Welcome To The Deuce

Tuesday, June 8, 2010

The Killer Inside Me (2010)

Much has been made of Jim Thomson’s pulp novel in which this film is based on, labelled as one of literatures great ‘unfilmables’ - like Naked Lunch and American Psycho before it - but for British filmmaker, Michael Winterbottom of 9 Songs infamy, filming the unfilmable is his bread and butter. Here though, instead of hardcore sex he’d be filming material far less explicit, but equally repugnant as Kieran O’Brien’s erection; hardcore violence, more specifically – hardcore violence against women. Blasted as misogynistic from the get-go, it all goes to show a startling level of narrow mindedness when dealing with context; as The Killer Inside Me is a serious study of a man losing control, and the danger he poses to those around him.

Casey Affleck plays Lou Ford; a small town Texan deputy in 50’s America who is seemingly loved by all around him for his gentlemanly southern manners and his will to do good towards his neighbours and township.

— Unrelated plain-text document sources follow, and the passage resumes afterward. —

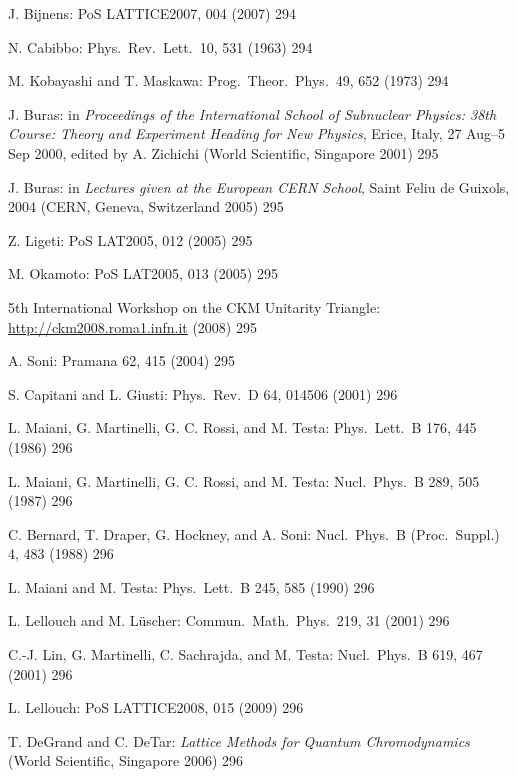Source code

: \begin{enumerate}[label={[\arabic*]}]
  \item J. Bijnens: PoS LATTICE2007, 004 (2007) 294
  \item N. Cabibbo: Phys.\ Rev.\ Lett.\ 10, 531 (1963) 294
  \item M. Kobayashi and T. Maskawa: Prog.\ Theor.\ Phys.\ 49, 652 (1973) 294
  \item J. Buras: in \emph{Proceedings of the International School of Subnuclear Physics: 38th Course: Theory and Experiment Heading for New Physics}, Erice, Italy, 27 Aug--5 Sep 2000, edited by A. Zichichi (World Scientific, Singapore 2001) 295
  \item J. Buras: in \emph{Lectures given at the European CERN School}, Saint Feliu de Guixols, 2004 (CERN, Geneva, Switzerland 2005) 295
  \item Z. Ligeti: PoS LAT2005, 012 (2005) 295
  \item M. Okamoto: PoS LAT2005, 013 (2005) 295
  \item 5th International Workshop on the CKM Unitarity Triangle: \url{http://ckm2008.roma1.infn.it} (2008) 295
  \item A. Soni: Pramana 62, 415 (2004) 295
  \item S. Capitani and L. Giusti: Phys.\ Rev.\ D 64, 014506 (2001) 296
  \item L. Maiani, G. Martinelli, G. C. Rossi, and M. Testa: Phys.\ Lett.\ B 176, 445 (1986) 296
  \item L. Maiani, G. Martinelli, G. C. Rossi, and M. Testa: Nucl.\ Phys.\ B 289, 505 (1987) 296
  \item C. Bernard, T. Draper, G. Hockney, and A. Soni: Nucl.\ Phys.\ B (Proc.\ Suppl.) 4, 483 (1988) 296
  \item L. Maiani and M. Testa: Phys.\ Lett.\ B 245, 585 (1990) 296
  \item L. Lellouch and M. L\"uscher: Commun.\ Math.\ Phys.\ 219, 31 (2001) 296
  \item C.-J. Lin, G. Martinelli, C. Sachrajda, and M. Testa: Nucl.\ Phys.\ B 619, 467 (2001) 296
  \item L. Lellouch: PoS LATTICE2008, 015 (2009) 296
  \item T. DeGrand and C. DeTar: \emph{Lattice Methods for Quantum Chromodynamics} (World Scientific, Singapore 2006) 296
\end{enumerate}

Just because they grew up with Lou though, doesn’t mean they understand him; as we’ll find out. He’s in a strong relationship with the town’s sweetheart Amy Stanton (Kate Hudson) but little does she know he’s also having an affair with prostitute, Joyce (Jessica Alba).

He’s passionate and himself around Joyce, as they explore various acts of kinky intercourse which he would never dream of acting out on Amy. This penchant for rough sex and violence isn’t new to Lou though, as a flashback provides us with a shocking glimpse into Lou’s horrific past. It’s this traumatic past that will set in motion a series of events that will see Lou take multiple lives while trying to maintain his guise as town deputy and not slip into complete psychosis while trying to rid himself of any blame for these horrific crimes. As each mistake brings with it more trouble, Lou’s mask of sanity slowly starts to slip.

First of all, nobody could play Lou Ford better than Casey Affleck. Taking his creepy introverted, yet somehow endearing, persona of Robert Crawford from 2007’s under-appreciated The Assassination of Jesse James by the Coward Robert Crawford, Affleck gives the performance of his career here. He’s polite and likeable one minute, then grinning with malicious intent the next; while random acts of aggression are carried out care free. He gives the most lifelike depiction of a serial killer since Michael Rooker’s groundbreaking take on Henry Lee Lucas in Henry: Portrait of a Serial Killer – only this time, it’s more frightening for the fact that Lou CAN hold back when he wants too, he decides when he acts and his charm is his ultimate weapon.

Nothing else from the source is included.